Only one thing is required: the number of lines in the entries below that contain "https".

Stored data =

========

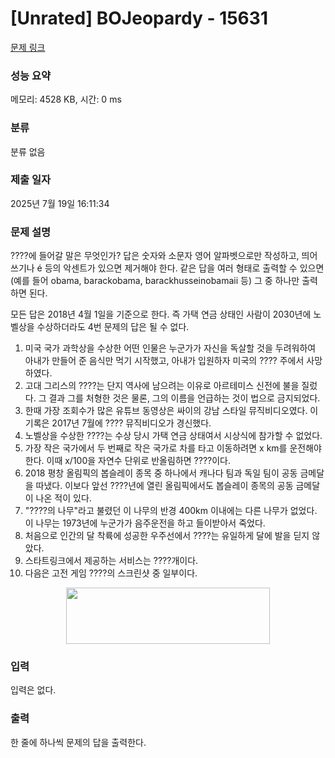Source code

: # [Unrated] BOJeopardy - 15631 

[문제 링크](https://www.acmicpc.net/problem/15631) 

### 성능 요약

메모리: 4528 KB, 시간: 0 ms

### 분류

분류 없음

### 제출 일자

2025년 7월 19일 16:11:34

### 문제 설명

<p>????에 들어갈 말은 무엇인가? 답은 숫자와 소문자 영어 알파벳으로만 작성하고, 띄어쓰기나 é 등의 악센트가 있으면 제거해야 한다. 같은 답을 여러 형태로 출력할 수 있으면 (예를 들어 obama, barackobama, barackhusseinobamaii 등) 그 중 하나만 출력하면 된다.</p>

<p>모든 답은 2018년 4월 1일을 기준으로 한다. 즉 가택 연금 상태인 사람이 2030년에 노벨상을 수상하더라도 4번 문제의 답은 될 수 없다.</p>

<ol>
	<li>미국 국가 과학상을 수상한 어떤 인물은 누군가가 자신을 독살할 것을 두려워하여 아내가 만들어 준 음식만 먹기 시작했고, 아내가 입원하자 미국의 ???? 주에서 사망하였다.</li>
	<li>고대 그리스의 ????는 단지 역사에 남으려는 이유로 아르테미스 신전에 불을 질렀다. 그 결과 그를 처형한 것은 물론, 그의 이름을 언급하는 것이 법으로 금지되었다.</li>
	<li>한때 가장 조회수가 많은 유튜브 동영상은 싸이의 강남 스타일 뮤직비디오였다. 이 기록은 2017년 7월에 ???? 뮤직비디오가 경신했다.</li>
	<li>노벨상을 수상한 ????는 수상 당시 가택 연금 상태여서 시상식에 참가할 수 없었다.</li>
	<li>가장 작은 국가에서 두 번째로 작은 국가로 차를 타고 이동하려면 x km를 운전해야 한다. 이때 x/100을 자연수 단위로 반올림하면 ????이다.</li>
	<li>2018 평창 올림픽의 봅슬레이 종목 중 하나에서 캐나다 팀과 독일 팀이 공동 금메달을 따냈다. 이보다 앞선 ????년에 열린 올림픽에서도 봅슬레이 종목의 공동 금메달이 나온 적이 있다.</li>
	<li>"????의 나무"라고 불렸던 이 나무의 반경 400km 이내에는 다른 나무가 없었다. 이 나무는 1973년에 누군가가 음주운전을 하고 들이받아서 죽었다.</li>
	<li>처음으로 인간의 달 착륙에 성공한 우주선에서 ????는 유일하게 달에 발을 딛지 않았다.</li>
	<li>스타트링크에서 제공하는 서비스는 ????개이다.</li>
	<li>다음은 고전 게임 ????의 스크린샷 중 일부이다.</li>
</ol>

<p style="text-align: center;"><img alt="" src="https://onlinejudgeimages.s3-ap-northeast-1.amazonaws.com/problem/15631/classic.png" style="width: 326px; height: 90px;"></p>

### 입력 

 <p>입력은 없다.</p>

### 출력 

 <p>한 줄에 하나씩 문제의 답을 출력한다.</p>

========

Reply to the exercise =
2